Intelligent Archive

Intelligent Archive (IA) is a Java application for managing corpora of texts for stylometry. It builds on a long history of world-leading stylometry research at the Centre for Literary and Linguistic Computing (CLLC), University of Newcastle, Australia.

Director: Prof. Hugh Craig

Software developers: Bill Pascoe, Jeremy Johnson, Michael Ralston, R Whipp.

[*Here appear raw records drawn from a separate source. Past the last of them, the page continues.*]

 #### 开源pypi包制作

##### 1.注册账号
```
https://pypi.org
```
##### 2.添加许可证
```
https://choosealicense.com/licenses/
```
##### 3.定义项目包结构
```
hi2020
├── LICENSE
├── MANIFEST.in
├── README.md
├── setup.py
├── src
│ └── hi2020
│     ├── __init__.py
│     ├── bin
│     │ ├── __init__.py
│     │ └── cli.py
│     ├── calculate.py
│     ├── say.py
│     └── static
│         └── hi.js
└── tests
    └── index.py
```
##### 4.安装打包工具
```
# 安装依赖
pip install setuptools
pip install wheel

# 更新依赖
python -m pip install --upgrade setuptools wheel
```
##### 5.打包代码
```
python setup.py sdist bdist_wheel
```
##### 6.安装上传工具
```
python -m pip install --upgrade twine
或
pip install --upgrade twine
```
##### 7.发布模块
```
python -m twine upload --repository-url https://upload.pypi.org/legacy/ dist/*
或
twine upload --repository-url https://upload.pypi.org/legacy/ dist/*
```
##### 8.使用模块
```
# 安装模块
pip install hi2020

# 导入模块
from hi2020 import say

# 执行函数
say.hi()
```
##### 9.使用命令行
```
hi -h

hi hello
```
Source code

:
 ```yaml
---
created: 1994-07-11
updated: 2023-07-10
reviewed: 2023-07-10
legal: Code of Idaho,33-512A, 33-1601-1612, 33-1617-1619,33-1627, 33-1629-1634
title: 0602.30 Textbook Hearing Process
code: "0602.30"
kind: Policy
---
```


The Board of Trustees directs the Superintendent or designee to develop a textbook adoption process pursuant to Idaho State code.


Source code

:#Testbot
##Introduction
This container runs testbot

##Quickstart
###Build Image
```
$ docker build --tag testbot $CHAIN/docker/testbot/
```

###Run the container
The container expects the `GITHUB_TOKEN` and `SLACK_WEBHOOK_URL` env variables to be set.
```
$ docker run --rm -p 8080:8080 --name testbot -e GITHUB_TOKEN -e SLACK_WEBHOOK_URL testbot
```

  1. IA is a Java application. Ensure you have Java installed.
  2. Download the latest release below.
  3. Extract the .zip file. Note that if you double click the .zip file Microsoft may not prompt you to extract the .zip archive, but show you what's inside it. If you try to run the .jar file without extracting it from the .zip file first it will give an error. To extract/decompress the .zip file on Microsoft Windows, right click it and choose 'Extract All' (the wording may be different, such as 'Extract archive', 'Decompress', etc). You should then see a normal folder containing a .jar file and a 'Config' and 'lib' folder.
  4. Double click the .jar file to run it.


Latest Release

Previous Releases


Intelligent Archive is a Java application for stylometry, or computational and statistical analysis of style in texts, produced by the University of Newcastle's Centre for Literary and Linguistic Computing (CLLC). It can handle corpora of plain text, HTML, XML and TEI texts. IA enables you to easily organise texts into sets, manage metadata, generate word frequencies, handle XML tags, and split texts in various ways to generate results that can be exported for further analysis in statistical software. It includes some experimental stylometry techniques developed at the CLLC and special features for handling literary texts such as generating word frequencies for speaking characters in plays.

Main Features

See the release notes for a particular version for more detail.

System Requirements

IA is a Java application, and so requires the Java Runtime Environment, common on most computers, and easy to download and install from Java.

The core functionality only requires a very basic system with at least 512MB of memory. The software does not require a fast CPU, however, for very large corpora it will be able to provide its results quicker if equipped with a quicker CPU. The software is not currently multithreaded for optimal use of multiple CPUs or CPU cores.

The software itself uses less than 10MB of disk space. You will also require enough disk space to store all texts added to the text repository.